The Court also ordered the theme park to issue a public apology to the Estate of Chris Burden within 30 days. The Burden estate filed the copyright lawsuit on June 4, 2020.

Love Light appears to have copied from Urban Light, a permanent sculpture by the late Burden, a famed American installation artist, at the Los Angeles County Museum of Art (LACMA).  Installed at LACMA’s entranceway, the sculpture is one of the most recognizable public artworks in the world and has been featured in the media countless times.

However, the West Java theme park continues to feature its copyright infringing art installation on its social media channels.

The installation consists of multiple lampposts arranged in symmetric fashion, similar to the arrangement of lampposts in Burden’s sculpture.

Among the evidence for copyright infringement which were presented were photographs showing Rabbit Town founder Henry Husada’s daughters posing in front of the disputed sculpture in Los Angeles. According to an article in, Husada argued that Urban Light was not a popular attraction in Indonesia.

Indonesia’s Copyright Law No. 28 (2014) states that objects protected under copyright include “artworks in all forms such as paintings, images, carvings, calligraphy, sculpture, sculpture, or collage.”

“There is no specific regulation on what is considered as copyright infringement involving an artistic installation,” said Hani Wulanhandari, a trademark specialist at Tilleke & Gibbins in Jakarta. “Nevertheless, the court ruled that the plaintiff had successfully proven that Rabbit Town had modified the artworks of Chris Burden’s Urban Light installation. In this case, the evidence included the first announcement date of the artworks, photos of the artworks in comparison, and entrance tickets sold by Rabbit Town which prove commercial use.”

The Court also ordered Rabbit Town and Husada to pay Rp1,000,000,000 (US$69,000) to the Burden estate.

Urban Light is not the only artwork deemed to have a duplicate in Rabbit Town. The selfie theme park, which takes advantage of selfies’ global popularity, also appears to have copied from Obliteration Room by Japanese installation artist Yayoi Kusama and from the pop-up Museum of Ice Cream. Yet, only the Burden estate seems to have resorted to legal action.

Will this move possibly encourage the other artists whose copyright may have been infringed by Rabbit Town to also come forward and assert their intellectual property rights?

Said Wulanhandari: “The verdict ordered Rabbit Town to take down the installation within 30 days, but today their social media still appears to be featuring the infringing installation. So the ultimate outcome of this case remains to be seen.”

But while the verdict iscertainly encouraging, Wulanhandari said other rights owners may have some considerations before asserting their IP rights since the court process can be challenging.

“The pre-trial proceedings can be lengthy and costly because the burden of proof is on the plaintiff. The plaintiff is required to gather pertinent evidence through an investigation or sample purchase, witness preparation and expert witness preparation. All in all, the process could be burdensome for rights owners. Some rights owners may also prefer to avoid publication of any dispute as they might deem it contradictory to their ‘self-branding,’” she explained.  
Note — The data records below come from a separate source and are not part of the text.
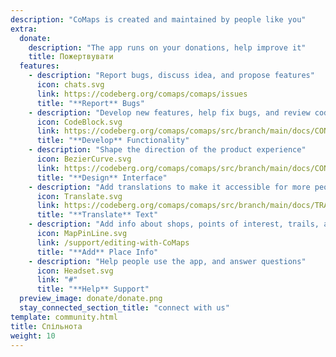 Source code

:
 ```yaml
---
description: "CoMaps is created and maintained by people like you"
extra:
  donate:
    description: "The app runs on your donations, help improve it"
    title: Пожертвувати
  features:
    - description: "Report bugs, discuss idea, and propose features"
      icon: chats.svg
      link: https://codeberg.org/comaps/comaps/issues
      title: "**Report** Bugs"
    - description: "Develop new features, help fix bugs, and review code"
      icon: CodeBlock.svg
      link: https://codeberg.org/comaps/comaps/src/branch/main/docs/CONTRIBUTING.md
      title: "**Develop** Functionality"
    - description: "Shape the direction of the product experience"
      icon: BezierCurve.svg
      link: https://codeberg.org/comaps/comaps/src/branch/main/docs/CONTRIBUTING.md
      title: "**Design** Interface"
    - description: "Add translations to make it accessible for more people around the world"
      icon: Translate.svg
      link: https://codeberg.org/comaps/comaps/src/branch/main/docs/TRANSLATIONS.md
      title: "**Translate** Text"
    - description: "Add info about shops, points of interest, trails, and public transport to OpenStreetMap"
      icon: MapPinLine.svg
      link: /support/editing-with-CoMaps
      title: "**Add** Place Info"
    - description: "Help people use the app, and answer questions"
      icon: Headset.svg
      link: "#"
      title: "**Help** Support"
  preview_image: donate/donate.png
  stay_connected_section_title: "connect with us"
template: community.html
title: Спільнота
weight: 10
---
```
However, Wulanhandari added that the verdict will likely boost the confidence of enforcement authorities in Indonesia. It is also likely to assure artists across the globe that their IP rights will be protected and enforced in Indonesia.

“This case is a reminder that the inherent economic rights and moral rights in an artist’s artwork are indeed protected, and it also confirms that plagiarism cases are not required to undergo mediation before the court proceedings,” she said.